The fastest way to move beyond trials and drive adoption by businesses is to apply 5G to use cases which surpass the capabilities of Wi-Fi. Examples include those which require high mobility, serve larger coverage areas, or extend beyond office areas onto the factory floor and outdoors.

Private networks today commonly support use cases such as camera and sensor deployment for data analytics, connected workers, and automated guided vehicles (AGVs).

Frontrunner service providers scale up by targeting multiple use cases per site, address adjacent areas such as logistics zones, and replicate across multiple sites.

5G private networks are now being deployed at scale for the digitalization programs pursued by enterprises, playing a vital role in accelerating productivity.
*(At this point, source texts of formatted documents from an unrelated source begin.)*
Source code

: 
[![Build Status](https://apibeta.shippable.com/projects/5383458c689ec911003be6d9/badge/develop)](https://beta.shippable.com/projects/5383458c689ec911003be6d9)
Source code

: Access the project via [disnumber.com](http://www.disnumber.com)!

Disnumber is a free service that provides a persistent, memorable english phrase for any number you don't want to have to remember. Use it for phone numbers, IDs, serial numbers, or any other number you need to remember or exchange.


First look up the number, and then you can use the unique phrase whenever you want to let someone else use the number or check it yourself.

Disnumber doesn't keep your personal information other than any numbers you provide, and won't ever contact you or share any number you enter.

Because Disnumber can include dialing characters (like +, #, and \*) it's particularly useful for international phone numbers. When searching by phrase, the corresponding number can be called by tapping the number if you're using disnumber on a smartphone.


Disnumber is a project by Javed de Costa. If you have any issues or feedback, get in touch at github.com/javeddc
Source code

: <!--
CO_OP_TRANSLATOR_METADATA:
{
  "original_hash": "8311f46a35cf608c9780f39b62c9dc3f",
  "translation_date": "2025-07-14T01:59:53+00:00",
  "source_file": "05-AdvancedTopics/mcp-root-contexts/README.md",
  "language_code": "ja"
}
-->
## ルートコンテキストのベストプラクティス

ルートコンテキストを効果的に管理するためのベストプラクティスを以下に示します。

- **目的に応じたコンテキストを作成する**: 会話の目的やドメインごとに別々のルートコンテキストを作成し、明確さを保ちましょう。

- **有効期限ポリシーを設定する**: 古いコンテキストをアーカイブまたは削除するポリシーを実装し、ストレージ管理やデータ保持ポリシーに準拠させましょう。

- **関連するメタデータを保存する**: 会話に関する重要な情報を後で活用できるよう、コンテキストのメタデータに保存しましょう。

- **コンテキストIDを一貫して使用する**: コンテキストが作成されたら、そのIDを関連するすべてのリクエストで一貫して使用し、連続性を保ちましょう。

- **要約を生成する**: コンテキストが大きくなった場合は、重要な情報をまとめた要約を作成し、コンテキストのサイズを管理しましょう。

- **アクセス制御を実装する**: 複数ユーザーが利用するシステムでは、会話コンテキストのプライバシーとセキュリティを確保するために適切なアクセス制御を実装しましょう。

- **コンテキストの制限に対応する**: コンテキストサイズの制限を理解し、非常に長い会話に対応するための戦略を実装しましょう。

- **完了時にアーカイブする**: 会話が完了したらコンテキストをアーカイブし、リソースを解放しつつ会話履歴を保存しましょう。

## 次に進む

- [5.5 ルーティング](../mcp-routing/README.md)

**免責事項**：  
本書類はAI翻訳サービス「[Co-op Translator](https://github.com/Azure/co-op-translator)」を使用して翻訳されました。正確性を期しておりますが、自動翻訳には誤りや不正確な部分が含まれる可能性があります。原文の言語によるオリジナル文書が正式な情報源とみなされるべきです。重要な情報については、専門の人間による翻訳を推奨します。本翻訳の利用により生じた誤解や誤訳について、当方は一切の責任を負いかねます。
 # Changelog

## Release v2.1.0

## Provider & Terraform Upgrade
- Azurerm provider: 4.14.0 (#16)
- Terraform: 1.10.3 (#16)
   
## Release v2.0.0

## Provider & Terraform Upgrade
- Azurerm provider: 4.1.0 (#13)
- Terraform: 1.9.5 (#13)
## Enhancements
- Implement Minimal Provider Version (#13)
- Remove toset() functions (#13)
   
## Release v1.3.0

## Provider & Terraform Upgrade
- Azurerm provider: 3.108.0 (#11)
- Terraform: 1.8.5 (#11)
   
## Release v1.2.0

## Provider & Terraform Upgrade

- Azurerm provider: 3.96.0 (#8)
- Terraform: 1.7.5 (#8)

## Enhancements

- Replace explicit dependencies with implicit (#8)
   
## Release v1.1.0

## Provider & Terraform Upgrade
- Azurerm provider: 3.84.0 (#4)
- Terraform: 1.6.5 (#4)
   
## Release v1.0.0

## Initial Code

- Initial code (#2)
An Ericsson survey of private networks deployed across a range of industries and countries show the main use cases to be:

  • connected workers
  • autonomous equipment
  • sensors

Figure 18: Frequency of use cases in live operations with 5G private networks

Frequency of use cases in live operations with 5G private networks

Survey of 40 private networks in operation across 15 countries and 10 industries, serving 80 use cases (Ericsson interviews 2024).

Countries: Australia, Austria, Brazil, Chile, Canada, France, Germany, Hungary, Japan, South Korea, Malaysia, Mexico, Sweden, UK, US.

Industries: Aviation, energy, events, healthcare, logistics, discrete and process manufacturing, mining, offshore, ports.

Moving 5G private networks into live operations

As the use cases indicate, the building blocks for enterprise productivity improvements are already there.

However, enterprise digitalization projects can be frustrated by the potentially wide scope, which can result in projects remaining under continuous evaluation and struggling to move beyond the pilot stage.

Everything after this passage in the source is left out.